• _WORK TASK_:
Exact copies of all the lines below are required, with the pictures omitted.

• _Stored dataset items_:
————

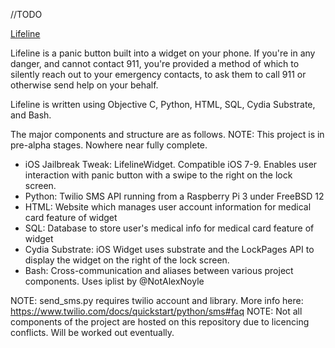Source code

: //TODO

[Lifeline](http://i.imgur.com/ItQ03be.png)

Lifeline is a panic button built into a widget on your phone. If you're in any danger, and cannot contact 911, you're provided a method of which to silently reach out to your emergency contacts, to ask them to call 911 or otherwise send help on your behalf.

Lifeline is written using Objective C, Python, HTML, SQL, Cydia Substrate, and Bash.

The major components and structure are as follows. NOTE: This project is in pre-alpha stages. Nowhere near fully complete.

- iOS Jailbreak Tweak: LifelineWidget. Compatible iOS 7-9. Enables user interaction with panic button with a swipe to the right on the lock screen.
- Python: Twilio SMS API running from a Raspberry Pi 3 under FreeBSD 12
- HTML: Website which manages user account information for medical card feature of widget
- SQL: Database to store user's medical info for medical card feature of widget
- Cydia Substrate: iOS Widget uses substrate and the LockPages API to display the widget on the right of the lock screen.
- Bash: Cross-communication and aliases between various project components. Uses iplist by @NotAlexNoyle

NOTE: send_sms.py requires twilio account and library. More info here: https://www.twilio.com/docs/quickstart/python/sms#faq
NOTE: Not all components of the project are hosted on this repository due to licencing conflicts. Will be worked out eventually.
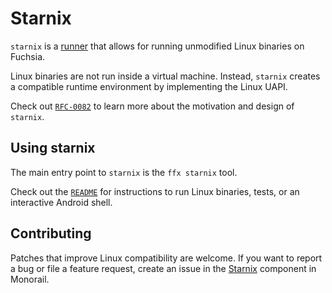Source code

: # Starnix

`starnix` is a [runner][glossary.runner] that allows for running
unmodified Linux binaries on Fuchsia.

Linux binaries are not run inside a virtual machine. Instead,
`starnix` creates a compatible runtime environment by implementing
the Linux UAPI.

Check out [`RFC-0082`][starnix-rfc] to learn more about the
motivation and design of `starnix`.

## Using starnix

The main entry point to `starnix` is the `ffx starnix` tool.

Check out the [`README`][starnix-readme] for instructions
to run Linux binaries, tests, or an interactive Android shell.

## Contributing

Patches that improve Linux compatibility are welcome. If you want
to report a bug or file a feature request, create an issue in the
[Starnix][starnix-monorail-component] component in Monorail.

[glossary.runner]: /docs/glossary/README.md#runner
[starnix-rfc]: /docs/contribute/governance/rfcs/0082_starnix.md
[starnix-readme]: /src/proc/bin/starnix/README.md
[starnix-monorail-component]: https://bugs.fuchsia.dev/p/fuchsia/issues/list?q=component:Starnix
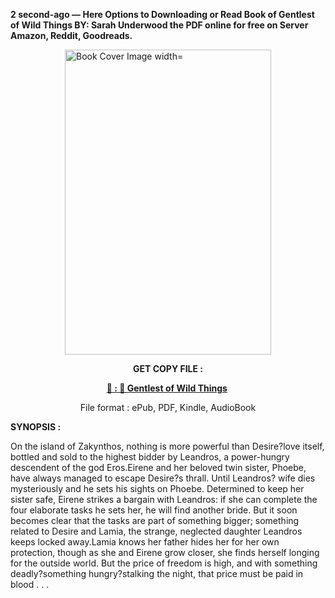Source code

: <p><strong>2 second-ago &mdash; Here Options to Downloading or Read Book of Gentlest of Wild Things BY: Sarah  Underwood the PDF online for free on Server Amazon, Reddit, Goodreads.</strong></p><p><a href="https://uk.ebookarea.xyz/?book=199532112-gentlest-of-wild-things"><img style="display: block; margin-left: auto; margin-right: auto;" src="https://i.gr-assets.com/images/S/compressed.photo.goodreads.com/books/1708520571l/199532112.jpg" alt="Book Cover Image width=" width="330" height="488" /></a></p><p style="text-align: center;"><strong>GET COPY FILE :</strong></p><p style="text-align: center;"><strong><a href="https://uk.ebookarea.xyz/?book=199532112-gentlest-of-wild-things" target="_blank" rel="noopener">📢 : 🔗 Gentlest of Wild Things</a>&nbsp;</strong></p><p style="text-align: center;">File format : ePub, PDF, Kindle, AudioBook</p><p><strong>SYNOPSIS :</strong></p><p>On the island of Zakynthos, nothing is more powerful than Desire?love itself, bottled and sold to the highest bidder by Leandros, a power-hungry descendent of the god Eros.Eirene and her beloved twin sister, Phoebe, have always managed to escape Desire?s thrall. Until Leandros? wife dies mysteriously and he sets his sights on Phoebe. Determined to keep her sister safe, Eirene strikes a bargain with Leandros: if she can complete the four elaborate tasks he sets her, he will find another bride. But it soon becomes clear that the tasks are part of something bigger; something related to Desire and Lamia, the strange, neglected daughter Leandros keeps locked away.Lamia knows her father hides her for her own protection, though as she and Eirene grow closer, she finds herself longing for the outside world. But the price of freedom is high, and with something deadly?something hungry?stalking the night, that price must be paid in blood . . .</p>
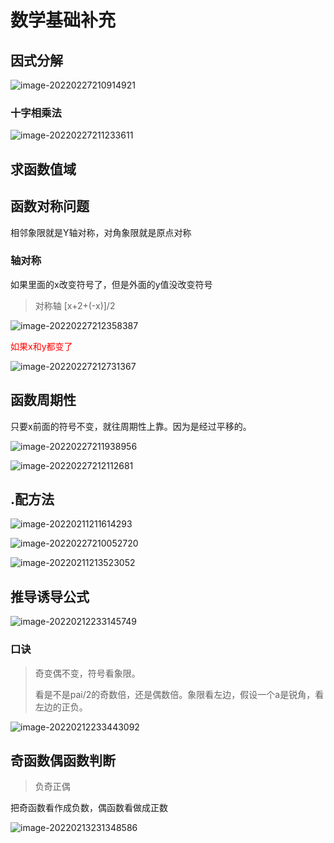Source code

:# 数学基础补充



## 因式分解

![image-20220227210914921](https://gitee.com/liaoqunfeng/picture-bed/raw/master/image-20220227210914921.png)

### 十字相乘法

![image-20220227211233611](https://gitee.com/liaoqunfeng/picture-bed/raw/master/image-20220227211233611.png)

## 求函数值域

## 函数对称问题

相邻象限就是Y轴对称，对角象限就是原点对称

### 轴对称

如果里面的x改变符号了，但是外面的y值没改变符号

> 对称轴 [x+2+(-x)]/2

![image-20220227212358387](https://gitee.com/liaoqunfeng/picture-bed/raw/master/image-20220227212358387.png)

<font color='red'>如果x和y都变了</font>

![image-20220227212731367](https://gitee.com/liaoqunfeng/picture-bed/raw/master/image-20220227212731367.png)

## 函数周期性

只要x前面的符号不变，就往周期性上靠。因为是经过平移的。

![image-20220227211938956](https://gitee.com/liaoqunfeng/picture-bed/raw/master/image-20220227211938956.png)

![image-20220227212112681](https://gitee.com/liaoqunfeng/picture-bed/raw/master/image-20220227212112681.png)

## .配方法

![image-20220211211614293](C:\Users\CAP\AppData\Roaming\Typora\typora-user-images\image-20220211211614293.png)

![image-20220227210052720](https://gitee.com/liaoqunfeng/picture-bed/raw/master/image-20220227210052720.png)

![image-20220211213523052](C:\Users\CAP\AppData\Roaming\Typora\typora-user-images\image-20220211213523052.png)

## 推导诱导公式

![image-20220212233145749](C:\Users\CAP\AppData\Roaming\Typora\typora-user-images\image-20220212233145749.png)

### 口诀

> 奇变偶不变，符号看象限。
>
> 看是不是pai/2的奇数倍，还是偶数倍。象限看左边，假设一个a是锐角，看左边的正负。

![image-20220212233443092](C:\Users\CAP\AppData\Roaming\Typora\typora-user-images\image-20220212233443092.png)

## 奇函数偶函数判断

> 负奇正偶

把奇函数看作成负数，偶函数看做成正数

![image-20220213231348586](C:\Users\CAP\AppData\Roaming\Typora\typora-user-images\image-20220213231348586.png)

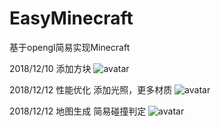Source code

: # EasyMinecraft
基于opengl简易实现Minecraft

2018/12/10
添加方块
![avatar](http://vpn.vnkmx.xyz/images/2017.12.10.png)

2018/12/12
性能优化
添加光照，更多材质
![avatar](http://vpn.vnkmx.xyz/images/Snipaste_2018-12-12_17-44-29.jpg)

2018/12/12
地图生成 简易碰撞判定
![avatar](http://http://vpn.vnkmx.xyz/images/Snipaste_2018-12-12_22-54-17.jpg)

————

• _FINISHED TASK_:
Source code

: //TODO

[Lifeline](http://i.imgur.com/ItQ03be.png)

Lifeline is a panic button built into a widget on your phone. If you're in any danger, and cannot contact 911, you're provided a method of which to silently reach out to your emergency contacts, to ask them to call 911 or otherwise send help on your behalf.

Lifeline is written using Objective C, Python, HTML, SQL, Cydia Substrate, and Bash.

The major components and structure are as follows. NOTE: This project is in pre-alpha stages. Nowhere near fully complete.

- iOS Jailbreak Tweak: LifelineWidget. Compatible iOS 7-9. Enables user interaction with panic button with a swipe to the right on the lock screen.
- Python: Twilio SMS API running from a Raspberry Pi 3 under FreeBSD 12
- HTML: Website which manages user account information for medical card feature of widget
- SQL: Database to store user's medical info for medical card feature of widget
- Cydia Substrate: iOS Widget uses substrate and the LockPages API to display the widget on the right of the lock screen.
- Bash: Cross-communication and aliases between various project components. Uses iplist by @NotAlexNoyle

NOTE: send_sms.py requires twilio account and library. More info here: https://www.twilio.com/docs/quickstart/python/sms#faq
NOTE: Not all components of the project are hosted on this repository due to licencing conflicts. Will be worked out eventually.
Source code

: # Starnix

`starnix` is a [runner][glossary.runner] that allows for running
unmodified Linux binaries on Fuchsia.

Linux binaries are not run inside a virtual machine. Instead,
`starnix` creates a compatible runtime environment by implementing
the Linux UAPI.

Check out [`RFC-0082`][starnix-rfc] to learn more about the
motivation and design of `starnix`.

## Using starnix

The main entry point to `starnix` is the `ffx starnix` tool.

Check out the [`README`][starnix-readme] for instructions
to run Linux binaries, tests, or an interactive Android shell.

## Contributing

Patches that improve Linux compatibility are welcome. If you want
to report a bug or file a feature request, create an issue in the
[Starnix][starnix-monorail-component] component in Monorail.

[glossary.runner]: /docs/glossary/README.md#runner
[starnix-rfc]: /docs/contribute/governance/rfcs/0082_starnix.md
[starnix-readme]: /src/proc/bin/starnix/README.md
[starnix-monorail-component]: https://bugs.fuchsia.dev/p/fuchsia/issues/list?q=component:Starnix
Source code

: <p><strong>2 second-ago &mdash; Here Options to Downloading or Read Book of Gentlest of Wild Things BY: Sarah  Underwood the PDF online for free on Server Amazon, Reddit, Goodreads.</strong></p><p><a href="https://uk.ebookarea.xyz/?book=199532112-gentlest-of-wild-things"><img style="display: block; margin-left: auto; margin-right: auto;" src="https://i.gr-assets.com/images/S/compressed.photo.goodreads.com/books/1708520571l/199532112.jpg" alt="Book Cover Image width=" width="330" height="488" /></a></p><p style="text-align: center;"><strong>GET COPY FILE :</strong></p><p style="text-align: center;"><strong><a href="https://uk.ebookarea.xyz/?book=199532112-gentlest-of-wild-things" target="_blank" rel="noopener">📢 : 🔗 Gentlest of Wild Things</a>&nbsp;</strong></p><p style="text-align: center;">File format : ePub, PDF, Kindle, AudioBook</p><p><strong>SYNOPSIS :</strong></p><p>On the island of Zakynthos, nothing is more powerful than Desire?love itself, bottled and sold to the highest bidder by Leandros, a power-hungry descendent of the god Eros.Eirene and her beloved twin sister, Phoebe, have always managed to escape Desire?s thrall. Until Leandros? wife dies mysteriously and he sets his sights on Phoebe. Determined to keep her sister safe, Eirene strikes a bargain with Leandros: if she can complete the four elaborate tasks he sets her, he will find another bride. But it soon becomes clear that the tasks are part of something bigger; something related to Desire and Lamia, the strange, neglected daughter Leandros keeps locked away.Lamia knows her father hides her for her own protection, though as she and Eirene grow closer, she finds herself longing for the outside world. But the price of freedom is high, and with something deadly?something hungry?stalking the night, that price must be paid in blood . . .</p>
Source code

:# 数学基础补充



## 因式分解

![image-20220227210914921](https://gitee.com/liaoqunfeng/picture-bed/raw/master/image-20220227210914921.png)

### 十字相乘法

![image-20220227211233611](https://gitee.com/liaoqunfeng/picture-bed/raw/master/image-20220227211233611.png)

## 求函数值域

## 函数对称问题

相邻象限就是Y轴对称，对角象限就是原点对称

### 轴对称

如果里面的x改变符号了，但是外面的y值没改变符号

> 对称轴 [x+2+(-x)]/2

![image-20220227212358387](https://gitee.com/liaoqunfeng/picture-bed/raw/master/image-20220227212358387.png)

<font color='red'>如果x和y都变了</font>

![image-20220227212731367](https://gitee.com/liaoqunfeng/picture-bed/raw/master/image-20220227212731367.png)

## 函数周期性

只要x前面的符号不变，就往周期性上靠。因为是经过平移的。

![image-20220227211938956](https://gitee.com/liaoqunfeng/picture-bed/raw/master/image-20220227211938956.png)

![image-20220227212112681](https://gitee.com/liaoqunfeng/picture-bed/raw/master/image-20220227212112681.png)

## .配方法

![image-20220211211614293](C:\Users\CAP\AppData\Roaming\Typora\typora-user-images\image-20220211211614293.png)

![image-20220227210052720](https://gitee.com/liaoqunfeng/picture-bed/raw/master/image-20220227210052720.png)

![image-20220211213523052](C:\Users\CAP\AppData\Roaming\Typora\typora-user-images\image-20220211213523052.png)

## 推导诱导公式

![image-20220212233145749](C:\Users\CAP\AppData\Roaming\Typora\typora-user-images\image-20220212233145749.png)

### 口诀

> 奇变偶不变，符号看象限。
>
> 看是不是pai/2的奇数倍，还是偶数倍。象限看左边，假设一个a是锐角，看左边的正负。

![image-20220212233443092](C:\Users\CAP\AppData\Roaming\Typora\typora-user-images\image-20220212233443092.png)

## 奇函数偶函数判断

> 负奇正偶

把奇函数看作成负数，偶函数看做成正数

![image-20220213231348586](C:\Users\CAP\AppData\Roaming\Typora\typora-user-images\image-20220213231348586.png)

Source code

: # EasyMinecraft
基于opengl简易实现Minecraft

2018/12/10
添加方块
![avatar](http://vpn.vnkmx.xyz/images/2017.12.10.png)

2018/12/12
性能优化
添加光照，更多材质
![avatar](http://vpn.vnkmx.xyz/images/Snipaste_2018-12-12_17-44-29.jpg)

2018/12/12
地图生成 简易碰撞判定
![avatar](http://http://vpn.vnkmx.xyz/images/Snipaste_2018-12-12_22-54-17.jpg)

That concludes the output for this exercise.